----- SOURCE RECORDS -----

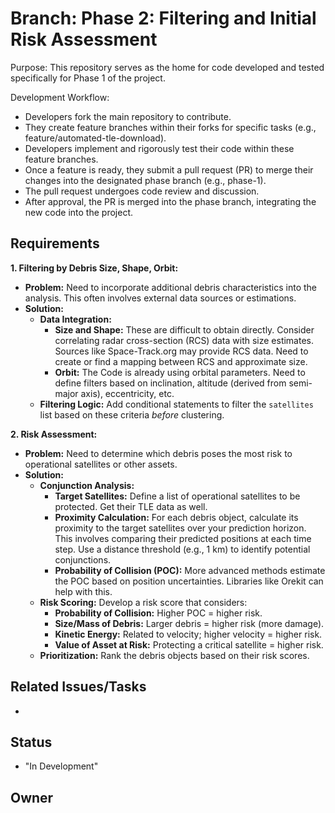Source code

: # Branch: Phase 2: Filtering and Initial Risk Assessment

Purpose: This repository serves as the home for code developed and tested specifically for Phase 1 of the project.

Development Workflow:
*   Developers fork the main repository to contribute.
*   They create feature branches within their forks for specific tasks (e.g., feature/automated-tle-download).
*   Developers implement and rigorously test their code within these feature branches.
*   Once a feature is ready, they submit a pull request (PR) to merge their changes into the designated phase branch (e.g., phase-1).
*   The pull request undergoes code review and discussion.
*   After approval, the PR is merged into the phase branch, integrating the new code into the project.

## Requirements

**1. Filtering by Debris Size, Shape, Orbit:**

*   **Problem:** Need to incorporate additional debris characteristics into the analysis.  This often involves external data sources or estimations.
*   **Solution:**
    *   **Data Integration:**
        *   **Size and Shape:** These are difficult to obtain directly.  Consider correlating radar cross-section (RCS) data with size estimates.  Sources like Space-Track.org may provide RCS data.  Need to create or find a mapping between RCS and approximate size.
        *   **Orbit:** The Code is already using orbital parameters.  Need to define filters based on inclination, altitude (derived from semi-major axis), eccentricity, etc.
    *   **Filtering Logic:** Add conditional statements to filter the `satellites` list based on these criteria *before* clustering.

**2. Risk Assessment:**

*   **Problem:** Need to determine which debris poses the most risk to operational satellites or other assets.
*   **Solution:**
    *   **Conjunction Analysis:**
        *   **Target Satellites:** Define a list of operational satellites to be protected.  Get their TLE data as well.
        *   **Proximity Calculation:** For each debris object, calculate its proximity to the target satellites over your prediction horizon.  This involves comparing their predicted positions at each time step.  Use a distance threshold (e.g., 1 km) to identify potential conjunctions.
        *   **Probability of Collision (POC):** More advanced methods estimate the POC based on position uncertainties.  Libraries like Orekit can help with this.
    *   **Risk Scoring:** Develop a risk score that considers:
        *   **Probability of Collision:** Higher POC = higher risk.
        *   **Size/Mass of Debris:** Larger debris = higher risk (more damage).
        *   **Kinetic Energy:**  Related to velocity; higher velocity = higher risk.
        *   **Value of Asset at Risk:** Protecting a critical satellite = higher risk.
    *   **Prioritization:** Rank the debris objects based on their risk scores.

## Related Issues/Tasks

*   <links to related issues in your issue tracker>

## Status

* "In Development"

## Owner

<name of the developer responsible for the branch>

-----

ASSIGNMENT:
Beginning at the line that holds "satellite = higher risk.", reproduce each line of the records above down to and including the last one.

SOLUTION FOR THIS EXERCISE:
        *   **Value of Asset at Risk:** Protecting a critical satellite = higher risk.
    *   **Prioritization:** Rank the debris objects based on their risk scores.

## Related Issues/Tasks

*   <links to related issues in your issue tracker>

## Status

* "In Development"

## Owner

<name of the developer responsible for the branch>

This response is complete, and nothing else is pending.